## EXERCISE DIRECTIONS
Give the number of lines in the data below where the string "historique" occurs, and nothing else.

## MATERIAL PROVIDED
Start of Block
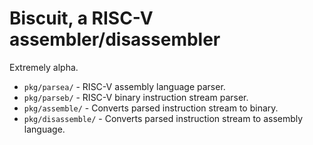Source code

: Biscuit, a RISC-V assembler/disassembler
====

Extremely alpha.

- `pkg/parsea/` - RISC-V assembly language parser.
- `pkg/parseb/` - RISC-V binary instruction stream parser.
- `pkg/assemble/` - Converts parsed instruction stream to binary.
- `pkg/disassemble/` - Converts parsed instruction stream to assembly language.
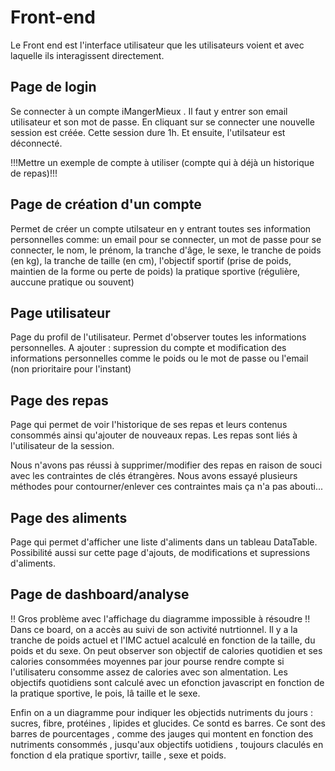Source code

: # Front-end 
Le Front end est l'interface utilisateur que les utilisateurs voient et avec laquelle ils interagissent directement. 

## Page de login

Se connecter à un compte iMangerMieux . Il faut y entrer son email utilisateur et son mot de passe. En cliquant sur se connecter une nouvelle session est créée. Cette session  dure 1h. Et ensuite, l'utilsateur est déconnecté. 

!!!Mettre un exemple de compte à utiliser (compte qui à déjà un historique de repas)!!!

## Page de création d'un compte

Permet de créer un compte utilsateur en y entrant toutes ses information personnelles comme: 
un email pour se connecter,
un mot de passe pour se connecter,
le nom, 
le prénom, 
la tranche d'âge, 
le sexe, 
le tranche de poids (en kg), 
la tranche de taille (en cm),
l'objectif sportif (prise de poids, maintien de la forme ou perte de poids)
la pratique sportive (régulière, auccune pratique ou souvent)

## Page utilisateur 

Page du profil de l'utilisateur. Permet d'observer toutes les informations personnelles. 
A ajouter : supression du compte et modification des informations personnelles comme le poids ou le mot de passe ou l'email (non prioritaire pour l'instant)

## Page des repas

Page qui permet de voir l'historique de ses repas et leurs contenus consommés ainsi qu'ajouter de nouveaux repas.
Les repas sont liés à l'utilisateur de la session.

Nous n'avons pas réussi à supprimer/modifier des repas en raison de souci avec les contraintes de clés étrangères. Nous avons essayé plusieurs méthodes pour contourner/enlever ces contraintes mais ça n'a pas abouti...

## Page des aliments

Page qui permet d'afficher une liste d'aliments dans un tableau DataTable.
Possibilité aussi sur cette page d'ajouts, de modifications et supressions d'aliments.

## Page de dashboard/analyse
!! Gros problème avec l'affichage du diagramme impossible à résoudre !!
Dans ce board, on a accès au suivi de son activité nutrtionnel.
Il y a la tranche de poids actuel et l'IMC actuel acalculé en fonction de la taille, du poids et du sexe.
On peut observer son objectif de calories quotidien et ses calories consommées moyennes par jour pourse rendre compte si l'utilisateru consomme assez de calories avec son almentation. Les objectifs quotidiens sont calculé avec un efonction javascript en fonction de la pratique sportive, le pois, lâ taille et le sexe.

Enfin on a  un diagramme pour indiquer les objectids nutriments du jours : sucres, fibre, protéines , lipides et glucides. Ce sontd es barres. Ce sont des barres de pourcentages , comme des jauges qui montent en fonction des nutriments consommés , jusqu'aux objectifs uotidiens , toujours claculés en fonction d ela pratique sportivr, taille , sexe et poids. 



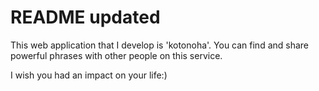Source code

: # README updated

This web application that I develop is 'kotonoha'.
You can find and share powerful phrases with other people on this service.

I wish you had an impact on your life:)
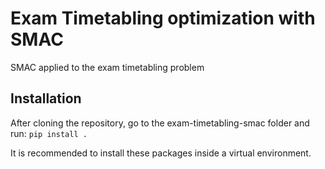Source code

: # Exam Timetabling optimization with SMAC

SMAC applied to the exam timetabling problem

## Installation

After cloning the repository, go to the exam-timetabling-smac folder and run:
  `pip install . `

It is recommended to install these packages inside a virtual environment.

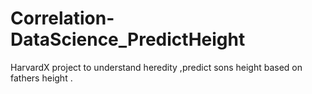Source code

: # Correlation-DataScience_PredictHeight
HarvardX project to understand heredity ,predict sons height based on fathers height .
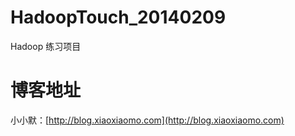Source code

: # HadoopTouch_20140209
Hadoop 练习项目

# 博客地址
小小默：[http://blog.xiaoxiaomo.com](http://blog.xiaoxiaomo.com)
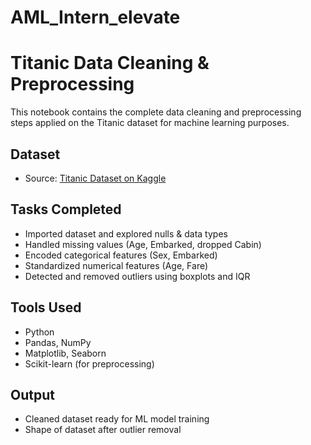 # AML_Intern_elevate
# Titanic Data Cleaning & Preprocessing

This notebook contains the complete data cleaning and preprocessing steps applied on the Titanic dataset for machine learning purposes.

##  Dataset
- Source: [Titanic Dataset on Kaggle](https://www.kaggle.com/datasets/yasserh/titanic-dataset)

##  Tasks Completed
- Imported dataset and explored nulls & data types
- Handled missing values (Age, Embarked, dropped Cabin)
- Encoded categorical features (Sex, Embarked)
- Standardized numerical features (Age, Fare)
- Detected and removed outliers using boxplots and IQR

## Tools Used
- Python
- Pandas, NumPy
- Matplotlib, Seaborn
- Scikit-learn (for preprocessing)

## Output
- Cleaned dataset ready for ML model training
- Shape of dataset after outlier removal

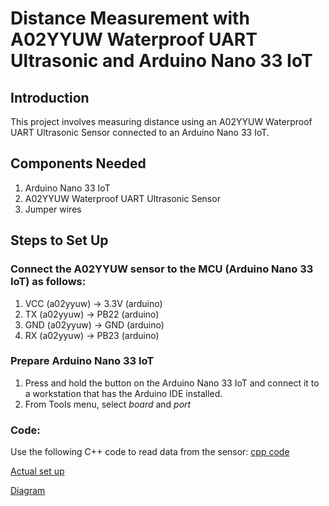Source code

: # Distance Measurement with A02YYUW Waterproof UART Ultrasonic and Arduino Nano 33 IoT

## Introduction
This project involves measuring distance using an A02YYUW Waterproof UART Ultrasonic Sensor connected to an Arduino Nano 33 IoT.

## Components Needed
1. Arduino Nano 33 IoT
2. A02YYUW Waterproof UART Ultrasonic Sensor
3. Jumper wires

## Steps to Set Up

### Connect the A02YYUW sensor to the MCU (Arduino Nano 33 IoT) as follows:
1. VCC (a02yyuw) → 3.3V (arduino)
2. TX (a02yyuw) → PB22 (arduino)
3. GND (a02yyuw) → GND (arduino)
4. RX (a02yyuw) → PB23 (arduino)

### Prepare Arduino Nano 33 IoT
1. Press and hold the button on the Arduino Nano 33 IoT and connect it to a workstation that has the Arduino IDE installed.
2. From Tools menu, select *board* and *port*

### Code:
Use the following C++ code to read data from the sensor: [cpp code](https://github.com/mrsoheilnezakat/Sensors/blob/main_branch/a02yyuw%20UART/measurment.cpp)



[Actual set up](https://github.com/mrsoheilnezakat/Sensors/blob/main_branch/a02yyuw%20UART/Images/connection.jpeg)

[Diagram](https://github.com/mrsoheilnezakat/Sensors/blob/main_branch/DHT22%20(AM2302)%20Module/Images/diagram.png)
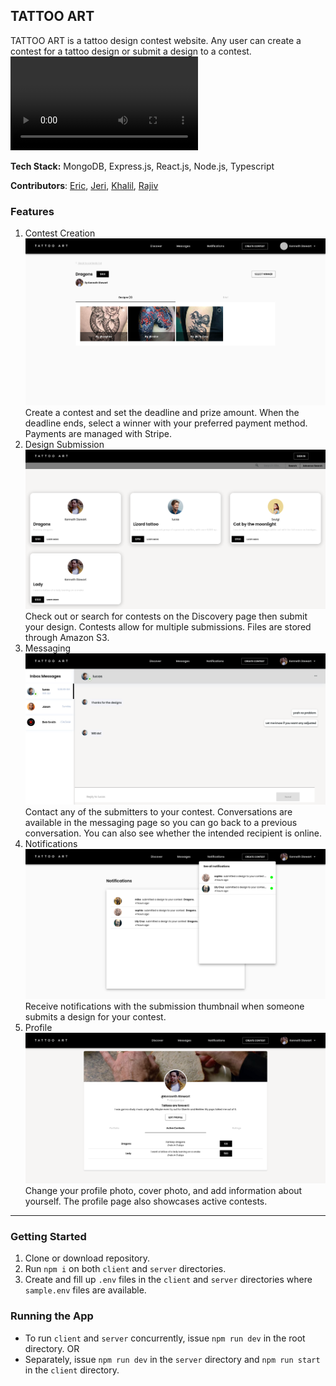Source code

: ## TATTOO ART

TATTOO ART is a tattoo design contest website. Any user can create a contest for a tattoo design or submit a design to a contest.
![Demo](demo/images/demo.mp4)

**Tech Stack:** MongoDB, Express.js, React.js, Node.js, Typescript

**Contributors**: [Eric](https://github.com/eric-silva-61), [Jeri](https://github.com/jerixmx), [Khalil](https://github.com/yliu298), [Rajiv](https://github.com/rajivtitus)

### Features

1. Contest Creation
   ![Contest Details](demo/images/contest.png)
   Create a contest and set the deadline and prize amount. When the deadline ends, select a winner with your preferred payment method.
   Payments are managed with Stripe.
2. Design Submission
   ![Discovery Page](demo/images/discovery.png)
   Check out or search for contests on the Discovery page then submit your design. Contests allow for multiple submissions.
   Files are stored through Amazon S3.
3. Messaging
   ![Messaging](demo/images/messaging.png)
   Contact any of the submitters to your contest. Conversations are available in the messaging page so you can go back to a previous conversation. You can also see whether the intended recipient is online.
4. Notifications
   ![Notifications](demo/images/notifications.png)
   Receive notifications with the submission thumbnail when someone submits a design for your contest.
5. Profile
   ![Profile](demo/images/profile.png)
   Change your profile photo, cover photo, and add information about yourself. The profile page also showcases active contests.

---

### Getting Started

1. Clone or download repository.
2. Run `npm i` on both `client` and `server` directories.
3. Create and fill up `.env` files in the `client` and `server` directories where `sample.env` files are available.

### Running the App

- To run `client` and `server` concurrently, issue `npm run dev` in the root directory.
  OR
- Separately, issue `npm run dev` in the `server` directory and `npm run start` in the `client` directory.
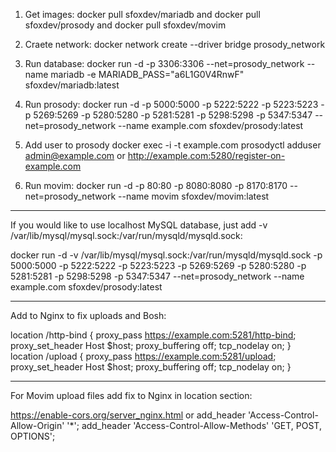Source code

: 1. Get images:
docker pull sfoxdev/mariadb
and 
docker pull sfoxdev/prosody
and
docker pull sfoxdev/movim

2. Craete network:
docker network create --driver bridge prosody_network
 
3. Run database:
docker run -d -p 3306:3306 --net=prosody_network --name mariadb -e MARIADB_PASS="a6L1G0V4RnwF" sfoxdev/mariadb:latest

4. Run prosody:
docker run -d -p 5000:5000 -p 5222:5222 -p 5223:5223 -p 5269:5269 -p 5280:5280 -p 5281:5281 -p 5298:5298 -p 5347:5347 --net=prosody_network --name example.com sfoxdev/prosody:latest

5. Add user to prosody
docker exec -i -t example.com prosodyctl adduser admin@example.com
or
http://example.com:5280/register-on-example.com

6. Run movim:
docker run -d -p 80:80 -p 8080:8080 -p 8170:8170 --net=prosody_network --name movim sfoxdev/movim:latest

-----------------------
If you would like to use localhost MySQL database, just add -v /var/lib/mysql/mysql.sock:/var/run/mysqld/mysqld.sock:

docker run -d -v /var/lib/mysql/mysql.sock:/var/run/mysqld/mysqld.sock -p 5000:5000 -p 5222:5222 -p 5223:5223 -p 5269:5269 -p 5280:5280 -p 5281:5281 -p 5298:5298 -p 5347:5347 --net=prosody_network --name example.com sfoxdev/prosody:latest

----------------------
Add to Nginx to fix uploads and Bosh:

location /http-bind {
    proxy_pass  https://example.com:5281/http-bind;
    proxy_set_header Host $host;
    proxy_buffering off;
    tcp_nodelay on;
}
location /upload {
    proxy_pass  https://example.com:5281/upload;
    proxy_set_header Host $host;
    proxy_buffering off;
    tcp_nodelay on;
}

---------------------------

For Movim upload files add fix to Nginx in location section:

https://enable-cors.org/server_nginx.html
or
add_header 'Access-Control-Allow-Origin' '*';
add_header 'Access-Control-Allow-Methods' 'GET, POST, OPTIONS';
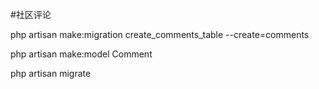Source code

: #社区评论

php artisan make:migration create_comments_table --create=comments

php artisan make:model Comment

php artisan migrate
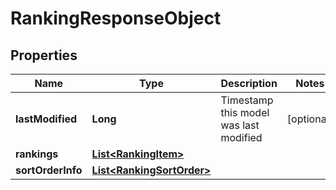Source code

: 
# RankingResponseObject

## Properties
Name | Type | Description | Notes
------------ | ------------- | ------------- | -------------
**lastModified** | **Long** | Timestamp this model was last modified |  [optional]
**rankings** | [**List&lt;RankingItem&gt;**](RankingItem.md) |  | 
**sortOrderInfo** | [**List&lt;RankingSortOrder&gt;**](RankingSortOrder.md) |  | 




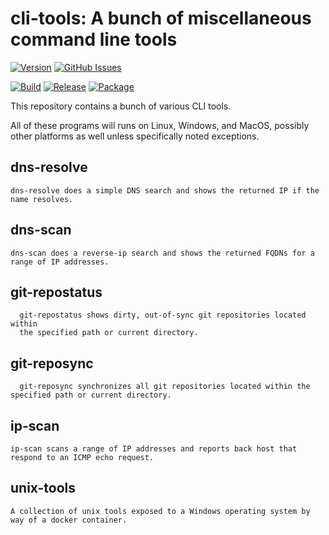 # cli-tools: A bunch of miscellaneous command line tools

[![Version](https://img.shields.io/github/v/release/dcjulian29/cli-tools)](https://github.com/dcjulian29/cli-tools/releases)
[![GitHub Issues](https://img.shields.io/github/issues-raw/dcjulian29/cli-tools.svg)](https://github.com/dcjulian29/cli-tools/issues)

[![Build](https://github.com/dcjulian29/cli-tools/actions/workflows/build.yml/badge.svg)](https://github.com/dcjulian29/cli-tools/actions/workflows/build.yml)
[![Release](https://github.com/dcjulian29/cli-tools/actions/workflows/release.yml/badge.svg)](https://github.com/dcjulian29/cli-tools/actions/workflows/release.yml)
[![Package](https://github.com/dcjulian29/cli-tools/actions/workflows/package.yml/badge.svg)](https://github.com/dcjulian29/cli-tools/actions/workflows/package.yml)

This repository contains a bunch of various CLI tools.

All of these programs will runs on Linux, Windows, and MacOS, possibly other platforms as well unless specifically noted exceptions.

## dns-resolve

    dns-resolve does a simple DNS search and shows the returned IP if the name resolves.

## dns-scan

    dns-scan does a reverse-ip search and shows the returned FQDNs for a range of IP addresses.

## git-repostatus

      git-repostatus shows dirty, out-of-sync git repositories located within
      the specified path or current directory.

## git-reposync

      git-reposync synchronizes all git repositories located within the specified path or current directory.

## ip-scan

    ip-scan scans a range of IP addresses and reports back host that respond to an ICMP echo request.

## unix-tools

    A collection of unix tools exposed to a Windows operating system by way of a docker container.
End of Block
## ANSWER
2